* _DATA SHOWN_:
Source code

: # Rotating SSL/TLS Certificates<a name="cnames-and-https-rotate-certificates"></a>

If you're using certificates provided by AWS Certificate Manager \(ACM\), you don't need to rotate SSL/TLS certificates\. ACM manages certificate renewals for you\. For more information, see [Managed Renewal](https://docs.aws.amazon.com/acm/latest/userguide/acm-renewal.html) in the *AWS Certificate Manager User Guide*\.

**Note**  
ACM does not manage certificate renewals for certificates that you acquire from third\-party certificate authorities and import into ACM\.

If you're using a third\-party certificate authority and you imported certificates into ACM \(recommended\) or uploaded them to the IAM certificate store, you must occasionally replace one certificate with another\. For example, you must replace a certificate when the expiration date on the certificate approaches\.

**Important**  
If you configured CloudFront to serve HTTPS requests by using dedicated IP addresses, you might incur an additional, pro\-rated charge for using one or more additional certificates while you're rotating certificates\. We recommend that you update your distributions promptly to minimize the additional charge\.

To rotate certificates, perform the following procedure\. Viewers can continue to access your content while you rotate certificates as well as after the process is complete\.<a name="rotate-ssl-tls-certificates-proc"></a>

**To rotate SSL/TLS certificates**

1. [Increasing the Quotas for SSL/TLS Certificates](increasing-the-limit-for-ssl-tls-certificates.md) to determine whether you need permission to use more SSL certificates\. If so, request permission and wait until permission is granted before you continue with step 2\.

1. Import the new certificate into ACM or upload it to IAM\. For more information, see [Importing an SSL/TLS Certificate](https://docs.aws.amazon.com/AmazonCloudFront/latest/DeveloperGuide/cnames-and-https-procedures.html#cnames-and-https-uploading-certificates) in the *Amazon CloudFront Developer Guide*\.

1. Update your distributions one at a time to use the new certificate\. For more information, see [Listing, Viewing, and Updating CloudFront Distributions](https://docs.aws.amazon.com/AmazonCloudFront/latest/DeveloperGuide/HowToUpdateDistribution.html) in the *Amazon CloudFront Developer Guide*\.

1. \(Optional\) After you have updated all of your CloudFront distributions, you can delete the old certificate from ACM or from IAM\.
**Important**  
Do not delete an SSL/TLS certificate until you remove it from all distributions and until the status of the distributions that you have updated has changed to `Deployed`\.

* _WORK ITEM_:
Please set down each of the entries above exactly as given.

* _TASK OUTPUT_:
Source code

: # Rotating SSL/TLS Certificates<a name="cnames-and-https-rotate-certificates"></a>

If you're using certificates provided by AWS Certificate Manager \(ACM\), you don't need to rotate SSL/TLS certificates\. ACM manages certificate renewals for you\. For more information, see [Managed Renewal](https://docs.aws.amazon.com/acm/latest/userguide/acm-renewal.html) in the *AWS Certificate Manager User Guide*\.

**Note**  
ACM does not manage certificate renewals for certificates that you acquire from third\-party certificate authorities and import into ACM\.

If you're using a third\-party certificate authority and you imported certificates into ACM \(recommended\) or uploaded them to the IAM certificate store, you must occasionally replace one certificate with another\. For example, you must replace a certificate when the expiration date on the certificate approaches\.

**Important**  
If you configured CloudFront to serve HTTPS requests by using dedicated IP addresses, you might incur an additional, pro\-rated charge for using one or more additional certificates while you're rotating certificates\. We recommend that you update your distributions promptly to minimize the additional charge\.

To rotate certificates, perform the following procedure\. Viewers can continue to access your content while you rotate certificates as well as after the process is complete\.<a name="rotate-ssl-tls-certificates-proc"></a>

**To rotate SSL/TLS certificates**

1. [Increasing the Quotas for SSL/TLS Certificates](increasing-the-limit-for-ssl-tls-certificates.md) to determine whether you need permission to use more SSL certificates\. If so, request permission and wait until permission is granted before you continue with step 2\.

1. Import the new certificate into ACM or upload it to IAM\. For more information, see [Importing an SSL/TLS Certificate](https://docs.aws.amazon.com/AmazonCloudFront/latest/DeveloperGuide/cnames-and-https-procedures.html#cnames-and-https-uploading-certificates) in the *Amazon CloudFront Developer Guide*\.

1. Update your distributions one at a time to use the new certificate\. For more information, see [Listing, Viewing, and Updating CloudFront Distributions](https://docs.aws.amazon.com/AmazonCloudFront/latest/DeveloperGuide/HowToUpdateDistribution.html) in the *Amazon CloudFront Developer Guide*\.

1. \(Optional\) After you have updated all of your CloudFront distributions, you can delete the old certificate from ACM or from IAM\.
**Important**  
Do not delete an SSL/TLS certificate until you remove it from all distributions and until the status of the distributions that you have updated has changed to `Deployed`\.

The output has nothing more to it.